Israel cuando mancha. Salvador Sostres

Somos cada soldado del ejército, porque rechazamos la violencia y, sabemos que suele ser necesario usar la fuerza para detenerla

Ridículo de Laporta, apoteosis del Barça

Nuestro cuello

Salvador Sostres

Salvador Sostres

17/09/2025
Actualizado a las 22:44h.

AIsrael, como a la libertad, hay que defenderla cuando es difícil, cuando muy pocos o casi nadie la entiende. Cuando mancha. A Israel hay que amarla cuando duele, cuando sangra, como amamos lo que es difícil y como nosotros hemos sido amados en nuestra miseria y nuestra vergüenza, y redimidos, y salvados.

Las hordas, la persecución, la propaganda.

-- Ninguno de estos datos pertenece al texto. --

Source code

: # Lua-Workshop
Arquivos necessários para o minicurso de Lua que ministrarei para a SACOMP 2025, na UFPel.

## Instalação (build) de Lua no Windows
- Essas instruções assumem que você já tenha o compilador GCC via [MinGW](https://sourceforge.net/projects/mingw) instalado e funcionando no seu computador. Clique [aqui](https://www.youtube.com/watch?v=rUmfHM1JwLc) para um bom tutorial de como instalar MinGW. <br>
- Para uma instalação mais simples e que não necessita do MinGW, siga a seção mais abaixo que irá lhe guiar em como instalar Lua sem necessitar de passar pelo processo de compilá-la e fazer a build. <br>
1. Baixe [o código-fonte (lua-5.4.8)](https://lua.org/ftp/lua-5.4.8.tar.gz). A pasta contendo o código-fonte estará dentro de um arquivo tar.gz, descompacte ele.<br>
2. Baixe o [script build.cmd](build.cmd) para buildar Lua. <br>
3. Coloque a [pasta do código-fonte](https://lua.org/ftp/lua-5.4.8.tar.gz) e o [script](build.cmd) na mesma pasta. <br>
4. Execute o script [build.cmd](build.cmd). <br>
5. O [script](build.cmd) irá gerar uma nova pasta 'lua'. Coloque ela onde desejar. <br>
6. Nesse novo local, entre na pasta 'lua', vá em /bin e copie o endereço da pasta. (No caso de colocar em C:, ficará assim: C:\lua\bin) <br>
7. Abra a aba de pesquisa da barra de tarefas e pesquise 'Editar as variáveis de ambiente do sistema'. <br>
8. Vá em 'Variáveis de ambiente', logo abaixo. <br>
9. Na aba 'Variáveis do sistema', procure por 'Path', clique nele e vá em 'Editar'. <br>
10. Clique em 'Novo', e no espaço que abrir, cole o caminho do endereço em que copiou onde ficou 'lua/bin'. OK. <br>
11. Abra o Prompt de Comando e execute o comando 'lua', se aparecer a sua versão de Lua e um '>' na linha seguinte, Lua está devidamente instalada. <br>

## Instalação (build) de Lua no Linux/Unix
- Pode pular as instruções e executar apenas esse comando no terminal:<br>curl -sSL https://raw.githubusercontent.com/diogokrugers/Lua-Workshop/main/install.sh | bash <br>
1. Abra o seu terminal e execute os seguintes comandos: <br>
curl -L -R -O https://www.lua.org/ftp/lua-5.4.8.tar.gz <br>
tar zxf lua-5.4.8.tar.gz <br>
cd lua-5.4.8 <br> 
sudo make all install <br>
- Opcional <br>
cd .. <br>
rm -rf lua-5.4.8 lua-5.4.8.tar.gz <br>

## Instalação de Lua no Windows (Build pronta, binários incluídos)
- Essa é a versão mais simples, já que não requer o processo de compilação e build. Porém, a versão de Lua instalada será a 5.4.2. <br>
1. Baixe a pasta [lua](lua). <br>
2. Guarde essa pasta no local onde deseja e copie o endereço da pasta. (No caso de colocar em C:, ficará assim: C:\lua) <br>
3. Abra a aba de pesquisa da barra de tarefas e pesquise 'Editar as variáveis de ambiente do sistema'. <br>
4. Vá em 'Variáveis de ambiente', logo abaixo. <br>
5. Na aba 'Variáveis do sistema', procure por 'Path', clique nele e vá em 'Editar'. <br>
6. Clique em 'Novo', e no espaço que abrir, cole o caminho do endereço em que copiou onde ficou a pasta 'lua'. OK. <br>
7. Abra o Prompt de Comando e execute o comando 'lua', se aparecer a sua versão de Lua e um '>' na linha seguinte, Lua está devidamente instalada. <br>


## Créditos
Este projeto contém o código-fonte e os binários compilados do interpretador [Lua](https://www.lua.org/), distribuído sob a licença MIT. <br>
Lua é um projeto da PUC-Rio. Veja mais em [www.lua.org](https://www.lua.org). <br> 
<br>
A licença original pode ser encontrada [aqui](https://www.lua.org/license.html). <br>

Hay que ser judío, sobre todo los que no lo somos, cuando los judíos vuelven a ser señalados, marcados, escupidos, expulsados. Hay que vestir el parche amarillo con orgullo. Hay que tatuarse el número en el brazo.

En esta hora en que la gran causa de la humanidad vuelve a ser pisoteada, hay que volver a dar sentido a nuestro amor y a nuestra esencia de hombres libres, sufriendo con el hijo profundo. Hay que resistir en el dolor y en la incomprensión de ver cómo odian a nuestras familias más de lo que aman a las suyas, y hasta su muerte les parece un precio aceptable con tal de exterminarnos. ¿Qué es genocidio? Y tú me lo preguntas.

Contra el miedo y contra la misma maquinaria de exterminio que se ha vuelto a poner en marcha, somos la libertad y la angustia que cuesta defenderla, los que hemos aprendido que la paz es ganar las guerras y que, cuando los pueblos libres capitulan o eluden el conflicto, no es la paz sino la muerte. Somos cada soldado del ejército y cada disparo, porque rechazamos la violencia y, tristemente, sabemos que suele ser necesario usar la fuerza para detenerla. Somos la tecnología armamentística más sofisticada y precisa para salvar cuantas vidas inocentes podamos de la retorcida perversión de Hamás, que las usa de escudos humanos.

No somos una facción, un partido o un bando. No somos una opinión o una pedrada en la calle. Somos Israel porque somos España y Europa. Somos judíos porque somos católicos. Somos David porque somos Jesús. Somos el centro del mundo porque somos cultos, educados y civilizados, y trascendentes. El derecho de defenderse es en realidad un deber.

Somos los perseguidos por todas las tiranías de todos los tiempos, el enemigo propicio de todos los sátrapas que han negado al Hombre; el pueblo elegido, pero elegido también por todas las categorías del mal, que saben nuestro nombre y dónde vivimos y nunca nos han ahorrado ningún horror.

Mientras los socialistas usen a sus cómplices como cortinas de humo contra el hombre libre, como adorno para las extorsiones y la mugre habitual, el Estado obtendrá beneficios de la desgracia privada; y el problema, después de cualquier revolución, es qué hacer con tus pistoleros. Somos los que golpeamos las portaladas de lo oscuro, somos esperanza. «Casandra, tus ojos son como los de los tigres, ninguna luz los atraviesa».